In another retrospective review published by Canadian researchers, re-irradiation was used on 16 patients with progressive DIPG. Focal re-irradiation therapy was delivered to 14 patients (total dose: 21.6–36 Gy). Two patients had to undergo whole-brain radiotherapy (total dose: 30.6 Gy) due to of metastasis. The applied RT doses varied, the total dose ranged from 12 to 36 Gy and was 24 Gy on average. The average re-irradiation dose per fraction was 2 Gy (1–9 Gy). The average time to progression after diagnosis was 10.5 months (4–37 months). One patient relapsed 6 months after re-irradiation and had to undergo one more course of reirradiation therapy (total dose: 21.6 Gy). One patient received concomitant therapy with bevacizumab. The rest were treated with RT only. Following the course of re-irradiation, 7 patients were prescribed chemotherapy with temozolomide, valproic acid, nimotuzumab, or bevacizumab. Re-irradiation was mostly well tolerated except for one patient who developed necrosis of the pons which caused cerebellar dysfunction and tetraparesis after exposure to the total dose of 30 Gy delivered in 3 Gy per fraction. Six patients did not require steroids; 4 patients discontinued steroids at the end of the re-irradiation course. The median follow-up time from diagnosis was 19.2 months; all the patients included in the study died. The median time from re-irradiation to death was 6.48 months (3.8-13.3 months) vs 3 months (3.8–13.9 months) in the historical control group of 46 patients with progressive DIPG (no re-irradiation; p = 0.0001) [16].

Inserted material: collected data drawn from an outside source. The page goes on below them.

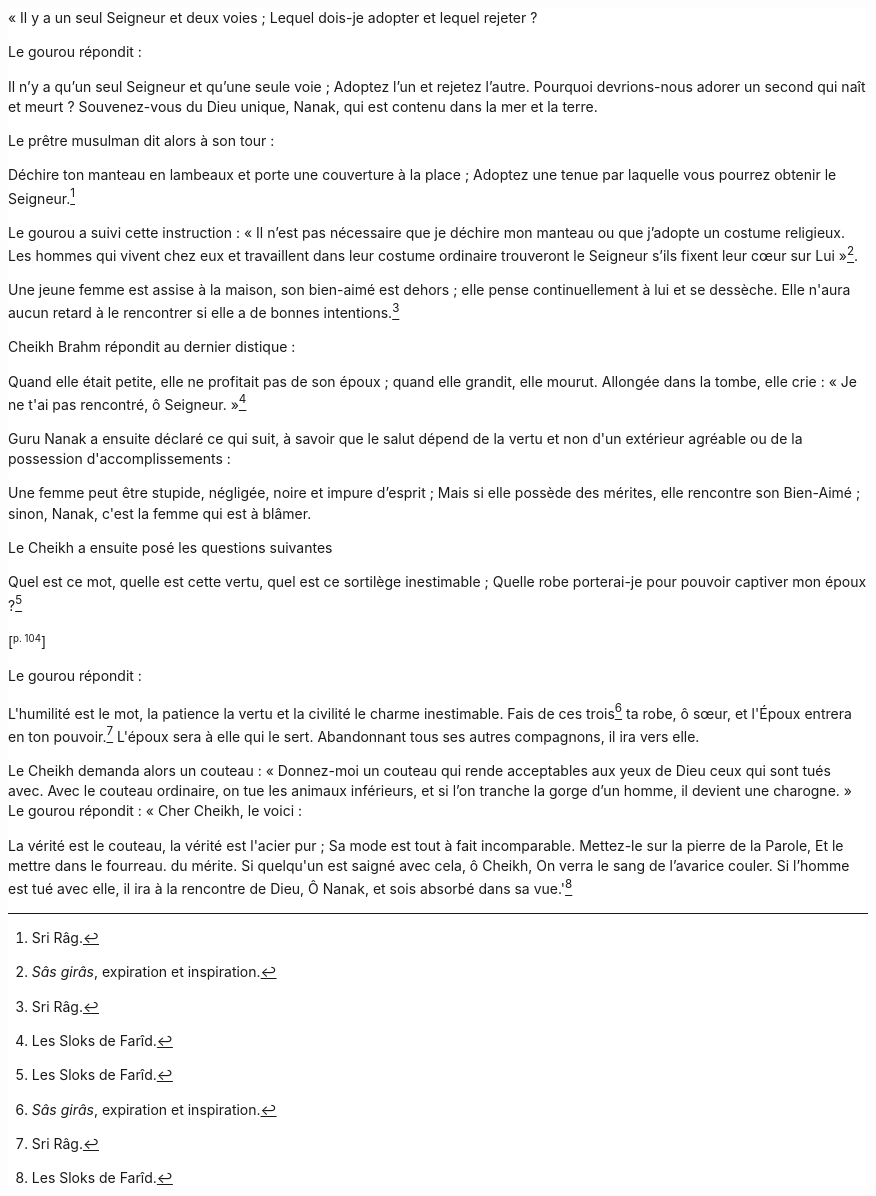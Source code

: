 « Il y a un seul Seigneur et deux voies ;
Lequel dois-je adopter et lequel rejeter ?

Le gourou répondit :

Il n’y a qu’un seul Seigneur et qu’une seule voie ;
Adoptez l’un et rejetez l’autre.
Pourquoi devrions-nous adorer un second qui naît et meurt ?
Souvenez-vous du Dieu unique, Nanak, qui est contenu dans la mer et la terre.

Le prêtre musulman dit alors à son tour :

Déchire ton manteau en lambeaux et porte une couverture à la place ;
Adoptez une tenue par laquelle vous pourrez obtenir le Seigneur.[^2]

Le gourou a suivi cette instruction : « Il n’est pas nécessaire que je déchire mon manteau ou que j’adopte un costume religieux. Les hommes qui vivent chez eux et travaillent dans leur costume ordinaire trouveront le Seigneur s’ils fixent leur cœur sur Lui »[^1].

Une jeune femme est assise à la maison, son bien-aimé est dehors ; elle pense continuellement à lui et se dessèche.
Elle n'aura aucun retard à le rencontrer si elle a de bonnes intentions.[^2]

Cheikh Brahm répondit au dernier distique :

Quand elle était petite, elle ne profitait pas de son époux ; quand elle grandit, elle mourut.
Allongée dans la tombe, elle crie : « Je ne t'ai pas rencontré, ô Seigneur. »[^3]

Guru Nanak a ensuite déclaré ce qui suit, à savoir que le salut dépend de la vertu et non d'un extérieur agréable ou de la possession d'accomplissements :

Une femme peut être stupide, négligée, noire et impure d’esprit ;
Mais si elle possède des mérites, elle rencontre son Bien-Aimé ; sinon, Nanak, c'est la femme qui est à blâmer.

Le Cheikh a ensuite posé les questions suivantes

Quel est ce mot, quelle est cette vertu, quel est ce sortilège inestimable ;
Quelle robe porterai-je pour pouvoir captiver mon époux ?[^4]

<span id="p104">[<sup><small>p. 104</small></sup>]</span>

Le gourou répondit :

L'humilité est le mot, la patience la vertu et la civilité le charme inestimable.
Fais de ces trois[^1] ta robe, ô sœur, et l'Époux entrera en ton pouvoir.[^2]
L'époux sera à elle qui le sert.
Abandonnant tous ses autres compagnons, il ira vers elle.

Le Cheikh demanda alors un couteau : « Donnez-moi un couteau qui rende acceptables aux yeux de Dieu ceux qui sont tués avec. Avec le couteau ordinaire, on tue les animaux inférieurs, et si l’on tranche la gorge d’un homme, il devient une charogne. » Le gourou répondit : « Cher Cheikh, le voici :

La vérité est le couteau, la vérité est l'acier pur ;
Sa mode est tout à fait incomparable.
Mettez-le sur la pierre de la Parole,
Et le mettre dans le fourreau. du mérite.
Si quelqu'un est saigné avec cela, ô Cheikh,
On verra le sang de l’avarice couler.
Si l’homme est tué avec elle, il ira à la rencontre de Dieu,
Ô Nanak, et sois absorbé dans sa vue.'[^3]


[^1]: _Sâs girâs_, expiration et inspiration.
[^2]: Sri Râg.
[^1]: Malâr ki Wâr.
[^2]: Les Sloks de Farîd.
[^1]: Cette réponse du Guru a été ultérieurement versifiée par Guru Amar Dâs :
[^2]: Wadhans ki Wâr.
[^3]: Les Sloks de Farîd.
[^4]: Les Sloks de Farîd.
[^1]: _Tewar_, trois pièces formant une robe de femme indienne.
[^2]: Les Sloks de Farîd.
[^3]: Râmkali ki Wâr.
[^1]: Malâr ki Wâr.
[^2]: En sanskrit, un shlok est un distique ou un distique, mais dans la poésie indienne moderne, il peut s'étendre jusqu'à la longueur d'un sonnet anglais. Le mot pauri signifie littéralement « échelle ». Dans le Granth Sahib, il désigne une strophe de cinq vers et suit toujours un slok.
[^3]: Également traduit par : Tu donnes et tu retires la vie du corps.
[^4]: Âsa ki Wâr.
[^1]: C'est-à-dire dans une future naissance.
[^1]: Celui qui accomplit une dévotion sincère.
[^3]: Ceci fait référence à la licence de l'armée de Bâbar.
[^1]: Autrement dit, les Moghols arriveront en Sambat 1578 et partiront en Sambat 1597 (1540). L'année Sambat précède de cinquante-sept ans l'annus Domini. Le monarque sortant était Humâyûn. Le disciple d'un héros serait Sher Shâh Sûri, qui l'a dépossédé. Cette ligne semble être une réponse à une question posée au gourou par Lâlo.
[^3]: Mâjh ki Wâr.
[^1]: C'est-à-dire que je suis un serviteur héréditaire de Dieu.
[^1]: La mère ou la sœur aînée du marié agite de l'eau autour de la tête de la mariée, puis la boit, afin de prendre sur elle tous ses maux.
[^1]: Le nom hindou de Dieu.
[^2]: Le nom musulman de Dieu, que les hindous évitent
[^3]: Comparer—
[^1]: Un compte rendu des saints mentionnés dans cet hymne, avec leurs compositions contenues dans le Granth Sâhib, sera donné dans le dernier volume de cet ouvrage.
[^1]: En Inde, lorsqu'on annonce le décès d'un proche, il est courant que l'auteur déchire le haut de la lettre. La référence ici fait référence à cette coutume.
[^1]: Comme.
[^2]: Les Hindous et les Musulmans s'accordent à croire qu'il existe quatorze mondes, sept d'en haut et sept d'en bas, y compris la terre elle-même. Selon les Hindous, ces mondes ont émergé de l'œuf terrestre lorsqu'il a été divisé en deux parties égales.
[^3]: Les Védas.
[^4]: Nârad le Muni est ici compris par les gyanis comme désignant le cœur humain. Nous donnerons plus de détails sur Narad.
[^1]: Les musulmans portent fréquemment des vêtements bleus, une coutume qui vient des anciens Égyptiens.
[^6]: Cela fait référence à la vie nomade qui prévalait autour du village natal du gourou.
[^1]: Ohi, ohi ! Il y a un jeu de mots sur le mot ohi. Il signifie « Hélas ! » et Il (Dieu) l'est.
[^2]: Âsa Ashtapadi.
[^1]: Le maître de l'Hindoustan à cette époque était le sultan Ibrâhim Lodi. Il ne rencontra les forces de Bâbar qu'à Pânîpat, où il fut vaincu.
[^2]: La dynastie Pathân des Lodis qui régna en Inde avant l'avènement du Moghol Babar.
[^3]: Comme.
[^1]: C'est-à-dire que personne ne les méprise.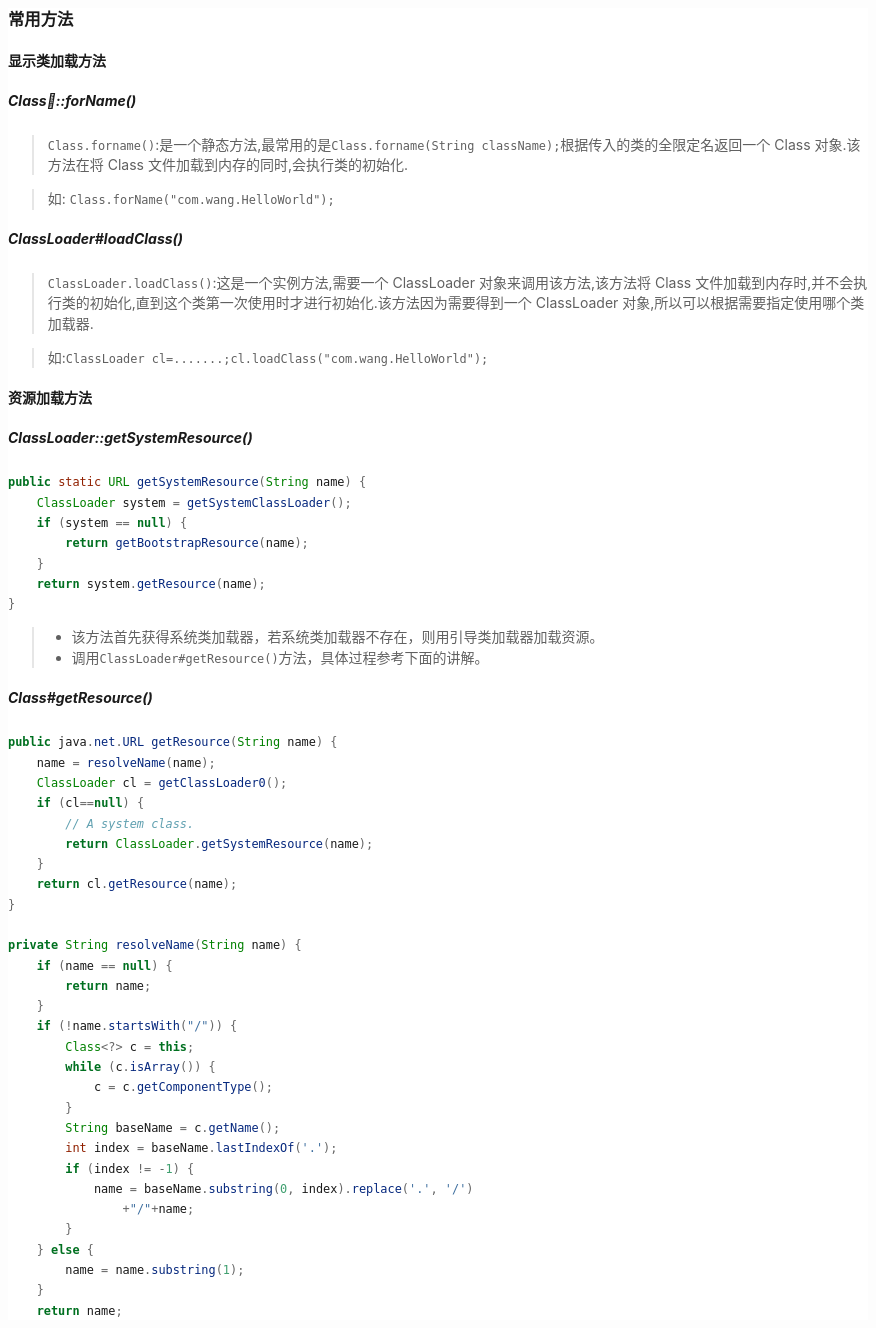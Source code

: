 
### 常用方法

#### 显示类加载方法

##### Class::forName()

> `Class.forname()`:是一个静态方法,最常用的是`Class.forname(String className);`根据传入的类的全限定名返回一个 Class 对象.该方法在将 Class 文件加载到内存的同时,会执行类的初始化.

> 如: `Class.forName("com.wang.HelloWorld");`

##### ClassLoader#loadClass()

> `ClassLoader.loadClass()`:这是一个实例方法,需要一个 ClassLoader 对象来调用该方法,该方法将 Class 文件加载到内存时,并不会执行类的初始化,直到这个类第一次使用时才进行初始化.该方法因为需要得到一个 ClassLoader 对象,所以可以根据需要指定使用哪个类加载器.

> 如:`ClassLoader cl=.......;cl.loadClass("com.wang.HelloWorld");`

#### 资源加载方法

##### ClassLoader::getSystemResource()

```java
public static URL getSystemResource(String name) {
    ClassLoader system = getSystemClassLoader();
    if (system == null) {
        return getBootstrapResource(name);
    }
    return system.getResource(name);
}
```

> * 该方法首先获得系统类加载器，若系统类加载器不存在，则用引导类加载器加载资源。
> * 调用`ClassLoader#getResource()`方法，具体过程参考下面的讲解。

##### Class<T>#getResource()

```java
public java.net.URL getResource(String name) {
    name = resolveName(name);
    ClassLoader cl = getClassLoader0();
    if (cl==null) {
        // A system class.
        return ClassLoader.getSystemResource(name);
    }
    return cl.getResource(name);
}

private String resolveName(String name) {
    if (name == null) {
        return name;
    }
    if (!name.startsWith("/")) {
        Class<?> c = this;
        while (c.isArray()) {
            c = c.getComponentType();
        }
        String baseName = c.getName();
        int index = baseName.lastIndexOf('.');
        if (index != -1) {
            name = baseName.substring(0, index).replace('.', '/')
                +"/"+name;
        }
    } else {
        name = name.substring(1);
    }
    return name;
```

Russian researchers have retrospectively analyzed the outcomes of re-irradiation among 20 children with different BS tumors undergoing treatment between 2001 and 2011. All of the children received re-irradiation after the initial RT (total dose: 50–55 Gy) course (combined with temozolomide in 7 cases). Re-irradiation was prescribed for clinically and radiographically confirmed tumor progression. Time between the end of the initial treatment and the beginning of re-irradiation therapy ranged from 5 to 32 months and was 12 months on average. Reirradiation was delivered in combination with adjuvant systemic chemotherapy: temozolomide (10 patients) and bevacizumab (3 patients). The total re-irradiation dose was < 30 Gy for 10 patients, 31–45 Gy for 9 patients and 50 Gy for 1 patient. While in treatment, 5 patients with radiographic signs of tumor destruction deteriorated and their therapy was terminated. The average survival time for those patients was 3.5 months. Other patients did not have signs of tumor destruction on MRI and their condition was improving. They were able to achieve complete or partial regression of neurological symptoms. In this subgroup, 93% survived 6 months after re-irradiation, 53% survived 1 year, 40% survived 1.5 years, and 20% survived 2 years. One patient stayed alive for 5 years after re-irradiation and died at the age of 13. Another patient developed symmetric necrotic lesions in the cerebellar hemispheres in the setting of persistent tumor growth detected on MRI 5 months after re-irradiation (total dose: 50 Gy) [2, 3, 8, 14].
Literature analysis and clinical experience show that pediatric diffuse BS tumors are currently incurable. The best effect that a combination of RT and chemotherapy can achieve is stabilization of tumor growth. Although there are no treatment standards regulating the use of re-irradiation therapy for pediatric CNS tumors, re-irradiation is an effective option that can sustain or improve the quality of life and prolong survival in children with diffuse BS tumors [34].
Conclusion
Modern RT, including proton re-irradiation, is an important component of combination therapy for diffuse BS tumor, especially in pediatric patients with complicated medical history.